Infectious Mononucleosis in Turkish Children
Ali Bülent Cengiz1, Öge Çultu-Kantaroğlu2, Gülten Seçmeer1, Mehmet Ceyhan1,
Ateş Kara1, Aytemiz Gürgey3
Units of 1Infectious Diseases, and 3Hematology, Department of Pediatrics, Hacettepe University Faculty of Medicine,
Ankara, and 2 Siverek State Hospital, Şanlıurfa, Turkey
The aim of this study was to analyze the demographic, clinical and
laboratory characteristics and prognoses of children diagnosed with infectious
mononucleosis (IM). The demographic features, referral complaints, clinical
and laboratory findings, follow-up, and prognoses of 44 patients diagnosed
with IM between January 2000 and June 2006 at the Infectious Diseases
Department of Hacettepe University İhsan Doğramacı Children’s Hospital
were analyzed retrospectively. The children suspected of IM based on clinical
findings and whose diagnoses were proven by serological tests were enrolled
in the study. In addition, the patients were divided into four groups –namely,
age 0-4, age 5-8, age 9-12 and age 13-16, and the differences among groups
were investigated in terms of their clinical and laboratory findings. The
patients were aged between 3 months and 16 years. The median age was
4, and 56.8% of patients were below age 5. The male/female ratio was 1.6.

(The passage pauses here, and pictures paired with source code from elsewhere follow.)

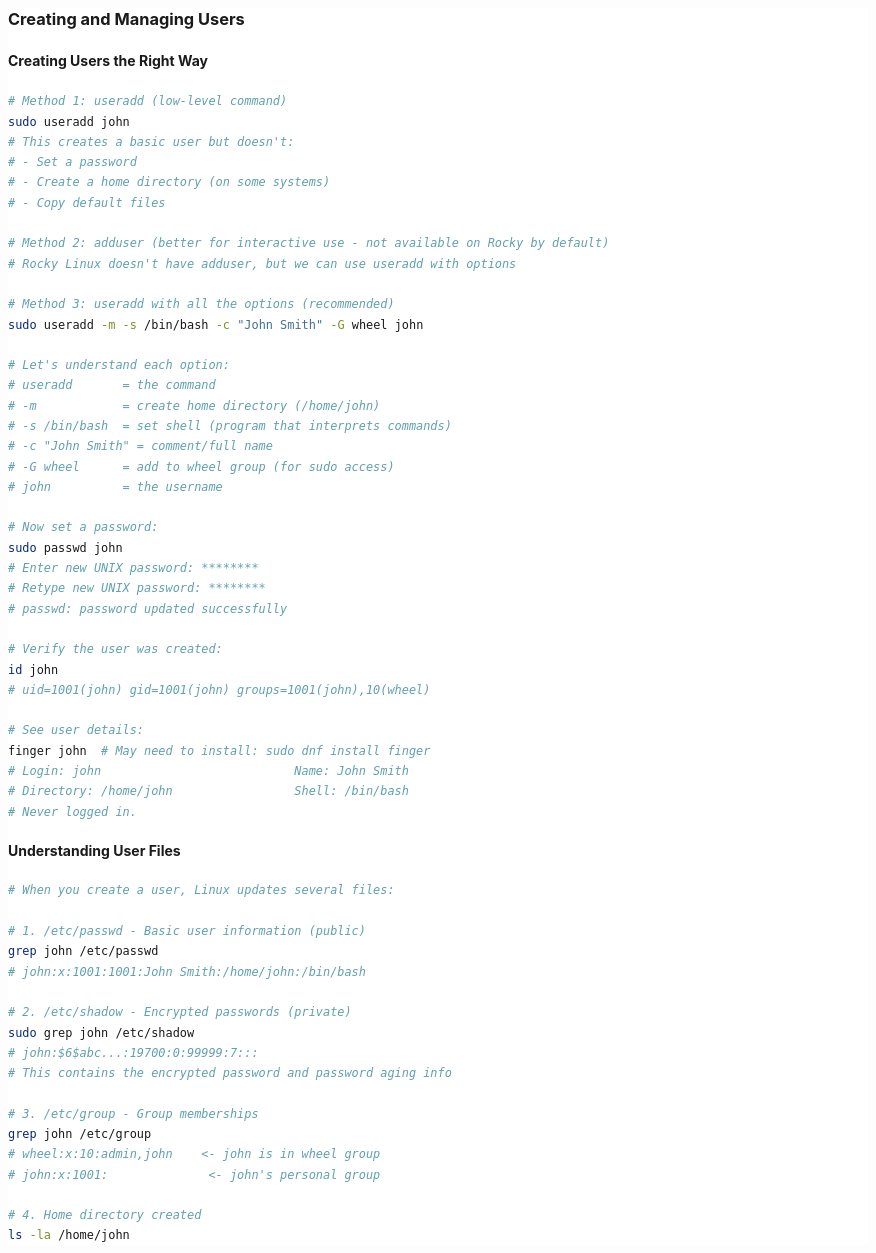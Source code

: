 ### Creating and Managing Users

#### Creating Users the Right Way

```bash
# Method 1: useradd (low-level command)
sudo useradd john
# This creates a basic user but doesn't:
# - Set a password
# - Create a home directory (on some systems)
# - Copy default files

# Method 2: adduser (better for interactive use - not available on Rocky by default)
# Rocky Linux doesn't have adduser, but we can use useradd with options

# Method 3: useradd with all the options (recommended)
sudo useradd -m -s /bin/bash -c "John Smith" -G wheel john

# Let's understand each option:
# useradd       = the command
# -m            = create home directory (/home/john)
# -s /bin/bash  = set shell (program that interprets commands)
# -c "John Smith" = comment/full name
# -G wheel      = add to wheel group (for sudo access)
# john          = the username

# Now set a password:
sudo passwd john
# Enter new UNIX password: ********
# Retype new UNIX password: ********
# passwd: password updated successfully

# Verify the user was created:
id john
# uid=1001(john) gid=1001(john) groups=1001(john),10(wheel)

# See user details:
finger john  # May need to install: sudo dnf install finger
# Login: john                           Name: John Smith
# Directory: /home/john                 Shell: /bin/bash
# Never logged in.
```

#### Understanding User Files

```bash
# When you create a user, Linux updates several files:

# 1. /etc/passwd - Basic user information (public)
grep john /etc/passwd
# john:x:1001:1001:John Smith:/home/john:/bin/bash

# 2. /etc/shadow - Encrypted passwords (private)
sudo grep john /etc/shadow
# john:$6$abc...:19700:0:99999:7:::
# This contains the encrypted password and password aging info

# 3. /etc/group - Group memberships
grep john /etc/group
# wheel:x:10:admin,john    <- john is in wheel group
# john:x:1001:              <- john's personal group

# 4. Home directory created
ls -la /home/john
```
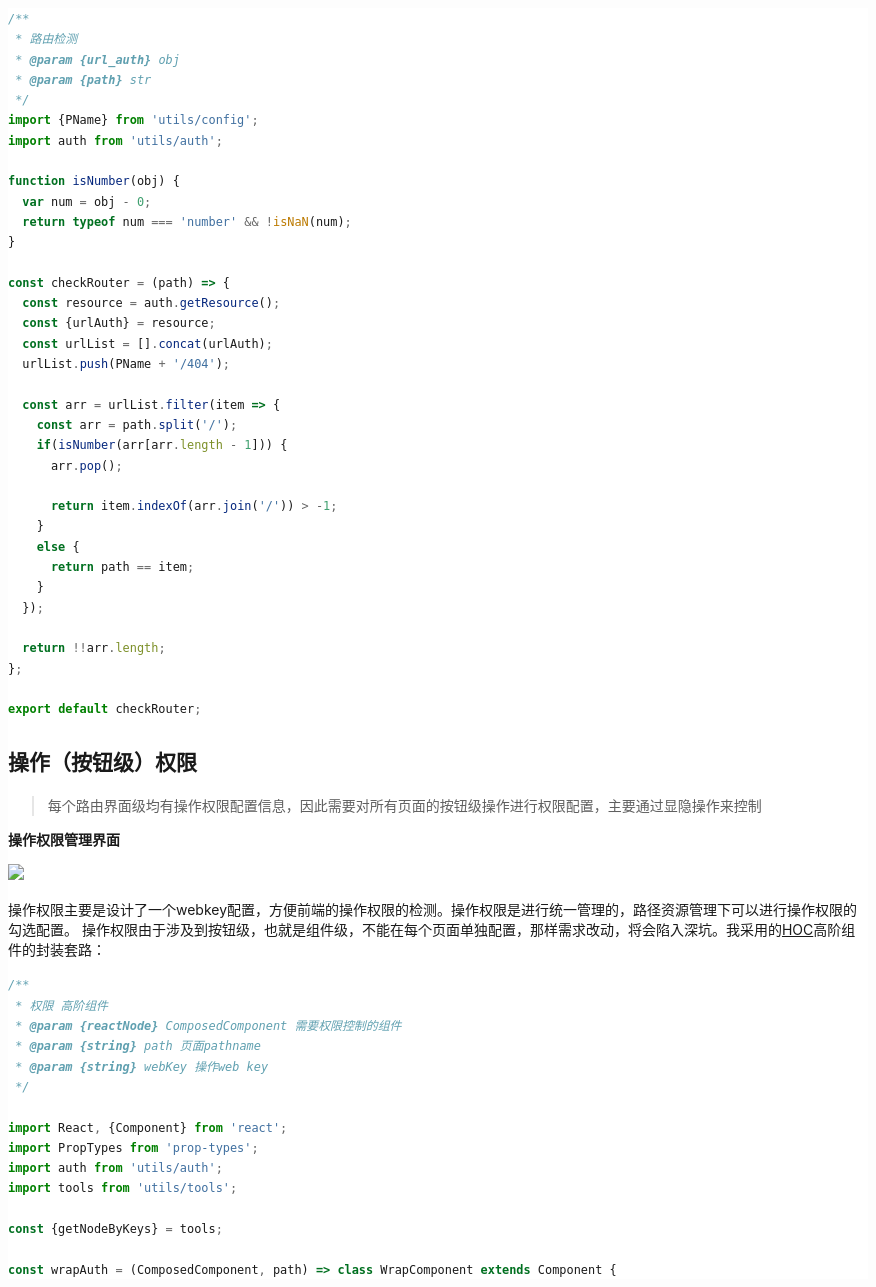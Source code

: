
 ```js
/**
 * 路由检测
 * @param {url_auth} obj
 * @param {path} str 
 */
import {PName} from 'utils/config';
import auth from 'utils/auth';

function isNumber(obj) {
  var num = obj - 0;
  return typeof num === 'number' && !isNaN(num);  
}
 
const checkRouter = (path) => {
  const resource = auth.getResource();
  const {urlAuth} = resource;
  const urlList = [].concat(urlAuth);
  urlList.push(PName + '/404');
  
  const arr = urlList.filter(item => {
    const arr = path.split('/');
    if(isNumber(arr[arr.length - 1])) {
      arr.pop();

      return item.indexOf(arr.join('/')) > -1;
    }
    else {
      return path == item;
    }
  });

  return !!arr.length;
};

export default checkRouter;
```

## 操作（按钮级）权限
> 每个路由界面级均有操作权限配置信息，因此需要对所有页面的按钮级操作进行权限配置，主要通过显隐操作来控制

**操作权限管理界面**

![](https://raw.githubusercontent.com/NARUTOne/resources-github/master/imgs/project-note/authorized/operateType.png)

操作权限主要是设计了一个webkey配置，方便前端的操作权限的检测。操作权限是进行统一管理的，路径资源管理下可以进行操作权限的勾选配置。
操作权限由于涉及到按钮级，也就是组件级，不能在每个页面单独配置，那样需求改动，将会陷入深坑。我采用的[HOC](https://reactjs.org/docs/higher-order-components.html)高阶组件的封装套路：

```js
/**
 * 权限 高阶组件
 * @param {reactNode} ComposedComponent 需要权限控制的组件
 * @param {string} path 页面pathname
 * @param {string} webKey 操作web key
 */

import React, {Component} from 'react';
import PropTypes from 'prop-types';
import auth from 'utils/auth';
import tools from 'utils/tools';

const {getNodeByKeys} = tools;

const wrapAuth = (ComposedComponent, path) => class WrapComponent extends Component {
```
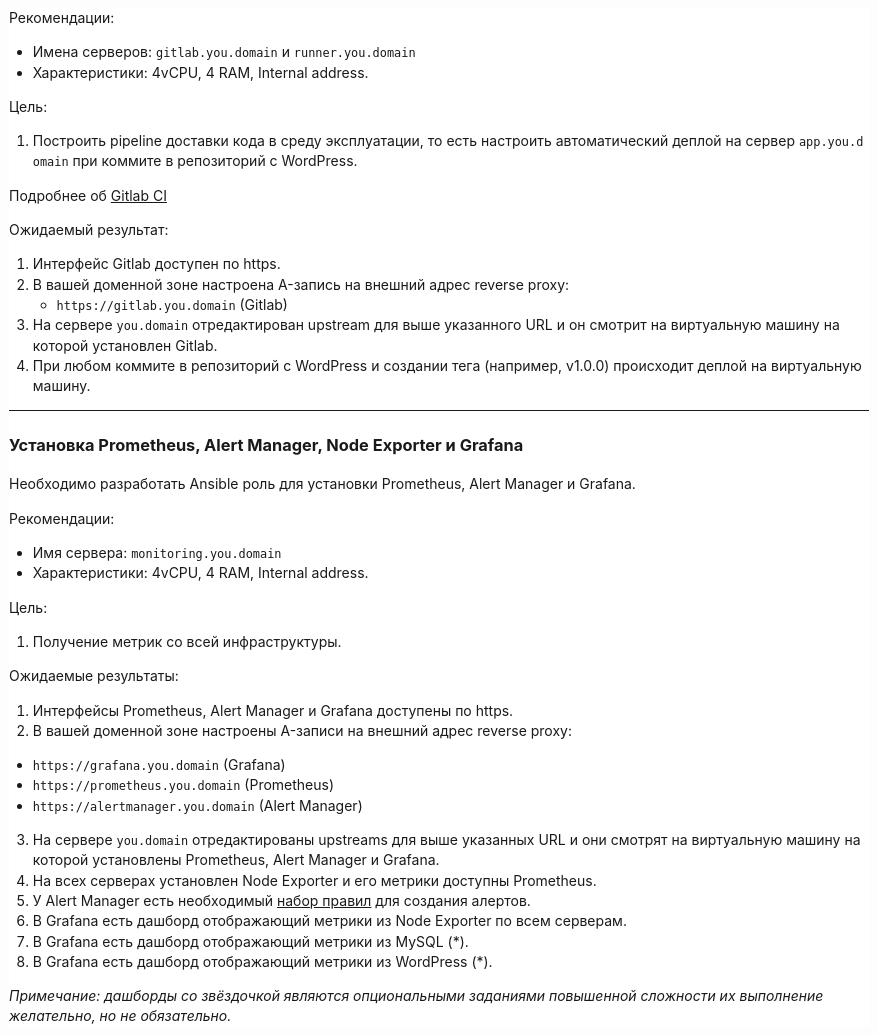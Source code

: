 Рекомендации:
  - Имена серверов: `gitlab.you.domain` и `runner.you.domain`
  - Характеристики: 4vCPU, 4 RAM, Internal address.

Цель:
1. Построить pipeline доставки кода в среду эксплуатации, то есть настроить автоматический деплой на сервер `app.you.domain` при коммите в репозиторий с WordPress.

Подробнее об [Gitlab CI](https://about.gitlab.com/stages-devops-lifecycle/continuous-integration/)

Ожидаемый результат:

1. Интерфейс Gitlab доступен по https.
2. В вашей доменной зоне настроена A-запись на внешний адрес reverse proxy:
    - `https://gitlab.you.domain` (Gitlab)
3. На сервере `you.domain` отредактирован upstream для выше указанного URL и он смотрит на виртуальную машину на которой установлен Gitlab.
3. При любом коммите в репозиторий с WordPress и создании тега (например, v1.0.0) происходит деплой на виртуальную машину.

___
### Установка Prometheus, Alert Manager, Node Exporter и Grafana

Необходимо разработать Ansible роль для установки Prometheus, Alert Manager и Grafana.

Рекомендации:
  - Имя сервера: `monitoring.you.domain`
  - Характеристики: 4vCPU, 4 RAM, Internal address.

Цель:

1. Получение метрик со всей инфраструктуры.

Ожидаемые результаты:

1. Интерфейсы Prometheus, Alert Manager и Grafana доступены по https.
2. В вашей доменной зоне настроены A-записи на внешний адрес reverse proxy:
  - `https://grafana.you.domain` (Grafana)
  - `https://prometheus.you.domain` (Prometheus)
  - `https://alertmanager.you.domain` (Alert Manager)
3. На сервере `you.domain` отредактированы upstreams для выше указанных URL и они смотрят на виртуальную машину на которой установлены Prometheus, Alert Manager и Grafana.
4. На всех серверах установлен Node Exporter и его метрики доступны Prometheus.
5. У Alert Manager есть необходимый [набор правил](https://awesome-prometheus-alerts.grep.to/rules.html) для создания алертов.
2. В Grafana есть дашборд отображающий метрики из Node Exporter по всем серверам.
3. В Grafana есть дашборд отображающий метрики из MySQL (*).
4. В Grafana есть дашборд отображающий метрики из WordPress (*).

*Примечание: дашборды со звёздочкой являются опциональными заданиями повышенной сложности их выполнение желательно, но не обязательно.*

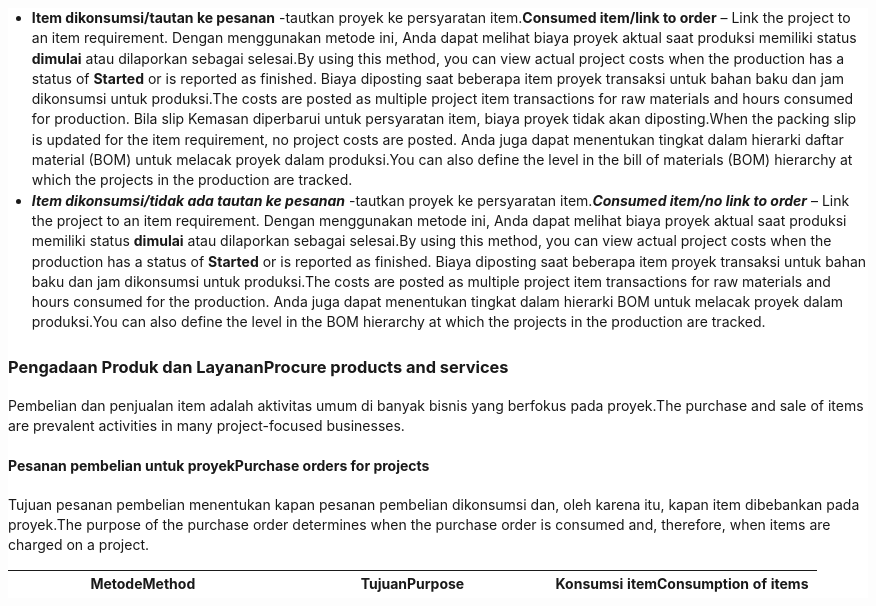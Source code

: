 - <span data-ttu-id="7d6fb-240">**Item dikonsumsi/tautan ke pesanan** -tautkan proyek ke persyaratan item.</span><span class="sxs-lookup"><span data-stu-id="7d6fb-240">**Consumed item/link to order** – Link the project to an item requirement.</span></span> <span data-ttu-id="7d6fb-241">Dengan menggunakan metode ini, Anda dapat melihat biaya proyek aktual saat produksi memiliki status **dimulai** atau dilaporkan sebagai selesai.</span><span class="sxs-lookup"><span data-stu-id="7d6fb-241">By using this method, you can view actual project costs when the production has a status of **Started** or is reported as finished.</span></span> <span data-ttu-id="7d6fb-242">Biaya diposting saat beberapa item proyek transaksi untuk bahan baku dan jam dikonsumsi untuk produksi.</span><span class="sxs-lookup"><span data-stu-id="7d6fb-242">The costs are posted as multiple project item transactions for raw materials and hours consumed for production.</span></span> <span data-ttu-id="7d6fb-243">Bila slip Kemasan diperbarui untuk persyaratan item, biaya proyek tidak akan diposting.</span><span class="sxs-lookup"><span data-stu-id="7d6fb-243">When the packing slip is updated for the item requirement, no project costs are posted.</span></span> <span data-ttu-id="7d6fb-244">Anda juga dapat menentukan tingkat dalam hierarki daftar material (BOM) untuk melacak proyek dalam produksi.</span><span class="sxs-lookup"><span data-stu-id="7d6fb-244">You can also define the level in the bill of materials (BOM) hierarchy at which the projects in the production are tracked.</span></span>
- <span data-ttu-id="7d6fb-245">*<strong><em>Item dikonsumsi/tidak ada tautan ke pesanan</em></strong>* -tautkan proyek ke persyaratan item.</span><span class="sxs-lookup"><span data-stu-id="7d6fb-245">*<strong><em>Consumed item/no link to order</em></strong>* – Link the project to an item requirement.</span></span> <span data-ttu-id="7d6fb-246">Dengan menggunakan metode ini, Anda dapat melihat biaya proyek aktual saat produksi memiliki status <strong>dimulai</strong> atau dilaporkan sebagai selesai.</span><span class="sxs-lookup"><span data-stu-id="7d6fb-246">By using this method, you can view actual project costs when the production has a status of <strong>Started</strong> or is reported as finished.</span></span> <span data-ttu-id="7d6fb-247">Biaya diposting saat beberapa item proyek transaksi untuk bahan baku dan jam dikonsumsi untuk produksi.</span><span class="sxs-lookup"><span data-stu-id="7d6fb-247">The costs are posted as multiple project item transactions for raw materials and hours consumed for the production.</span></span> <span data-ttu-id="7d6fb-248">Anda juga dapat menentukan tingkat dalam hierarki BOM untuk melacak proyek dalam produksi.</span><span class="sxs-lookup"><span data-stu-id="7d6fb-248">You can also define the level in the BOM hierarchy at which the projects in the production are tracked.</span></span>

### <a name="procure-products-and-services"></a><span data-ttu-id="7d6fb-249">Pengadaan Produk dan Layanan</span><span class="sxs-lookup"><span data-stu-id="7d6fb-249">Procure products and services</span></span>

<span data-ttu-id="7d6fb-250">Pembelian dan penjualan item adalah aktivitas umum di banyak bisnis yang berfokus pada proyek.</span><span class="sxs-lookup"><span data-stu-id="7d6fb-250">The purchase and sale of items are prevalent activities in many project-focused businesses.</span></span>

#### <a name="purchase-orders-for-projects"></a><span data-ttu-id="7d6fb-251">Pesanan pembelian untuk proyek</span><span class="sxs-lookup"><span data-stu-id="7d6fb-251">Purchase orders for projects</span></span>

<span data-ttu-id="7d6fb-252">Tujuan pesanan pembelian menentukan kapan pesanan pembelian dikonsumsi dan, oleh karena itu, kapan item dibebankan pada proyek.</span><span class="sxs-lookup"><span data-stu-id="7d6fb-252">The purpose of the purchase order determines when the purchase order is consumed and, therefore, when items are charged on a project.</span></span>

<table>
<colgroup>
<col width="33%" />
<col width="33%" />
<col width="33%" />
</colgroup>
<thead>
<tr class="header">
<th><span data-ttu-id="7d6fb-253">Metode</span><span class="sxs-lookup"><span data-stu-id="7d6fb-253">Method</span></span></th>
<th><span data-ttu-id="7d6fb-254">Tujuan</span><span class="sxs-lookup"><span data-stu-id="7d6fb-254">Purpose</span></span></th>
<th><span data-ttu-id="7d6fb-255">Konsumsi item</span><span class="sxs-lookup"><span data-stu-id="7d6fb-255">Consumption of items</span></span></th>
</tr>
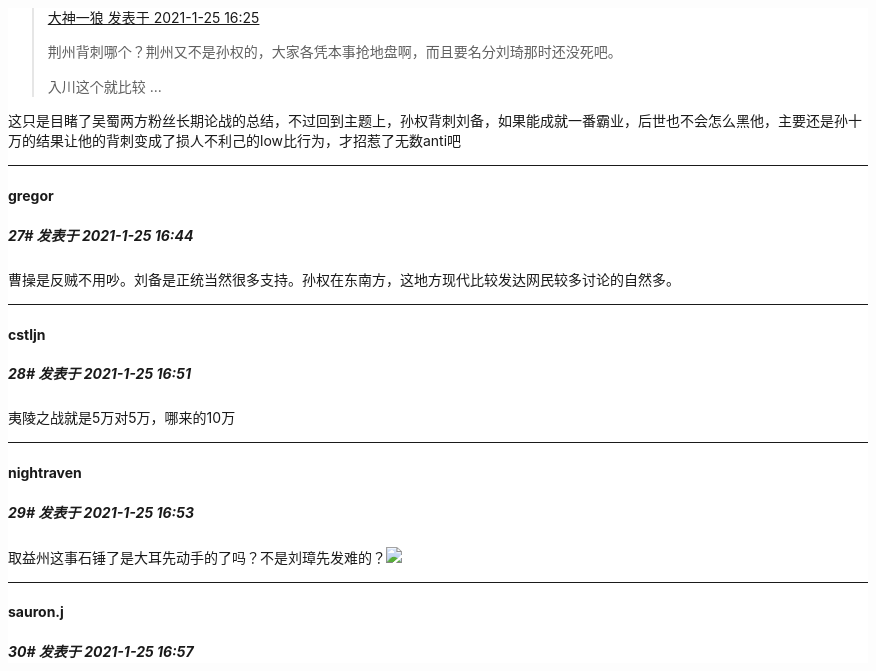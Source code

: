 <blockquote><a href="httphttps://bbs.saraba1st.com/2b/forum.php?mod=redirect&amp;goto=findpost&amp;pid=50141370&amp;ptid=1984584" target="_blank">大神一狼 发表于 2021-1-25 16:25</a>

荆州背刺哪个？荆州又不是孙权的，大家各凭本事抢地盘啊，而且要名分刘琦那时还没死吧。

入川这个就比较 ...</blockquote>
这只是目睹了吴蜀两方粉丝长期论战的总结，不过回到主题上，孙权背刺刘备，如果能成就一番霸业，后世也不会怎么黑他，主要还是孙十万的结果让他的背刺变成了损人不利己的low比行为，才招惹了无数anti吧







*****

####  gregor  
##### 27#       发表于 2021-1-25 16:44




曹操是反贼不用吵。刘备是正统当然很多支持。孙权在东南方，这地方现代比较发达网民较多讨论的自然多。







*****

####  cstljn  
##### 28#       发表于 2021-1-25 16:51




夷陵之战就是5万对5万，哪来的10万







*****

####  nightraven  
##### 29#       发表于 2021-1-25 16:53




取益州这事石锤了是大耳先动手的了吗？不是刘璋先发难的？<img src="https://static.saraba1st.com/image/smiley/face2017/009.gif" referrerpolicy="no-referrer">







*****

####  sauron.j  
##### 30#       发表于 2021-1-25 16:57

No statistically significant variation was observed in the seasonal distribution
of patients (p=0.131). The most common referral complaints were swollen
cervical lymph nodes or swollen neck (68.1%), followed by fever (43.1%) and
sore throat (25%). Lymphadenopathy (79.5%), tonsillopharyngitis (72.7%),
splenomegaly (34%), and hepatomegaly (25%) were the most common physical
examination findings. Leukocyte count was normal in 68.3% of the cases.
Leukocytosis was detected in 29.5% of the patients, and leukopenia in 2.2%.
Lymphocytosis was detected in 44.7% of patients. Downey cell was detected
in the peripheral blood smear of 23.6% of patients, and thrombocytopenia in
11.3%. Elevated alanine aminotransferase and aspartate aminotransferase levels
were detected in 61.9% and 90.4% of patients who were investigated for these
parameters, respectively. The clinical, hematological and biochemical findings
of patients did not vary significantly among age groups (p>0.05). Only one
complication (hemophagocytic syndrome) was observed in one patient.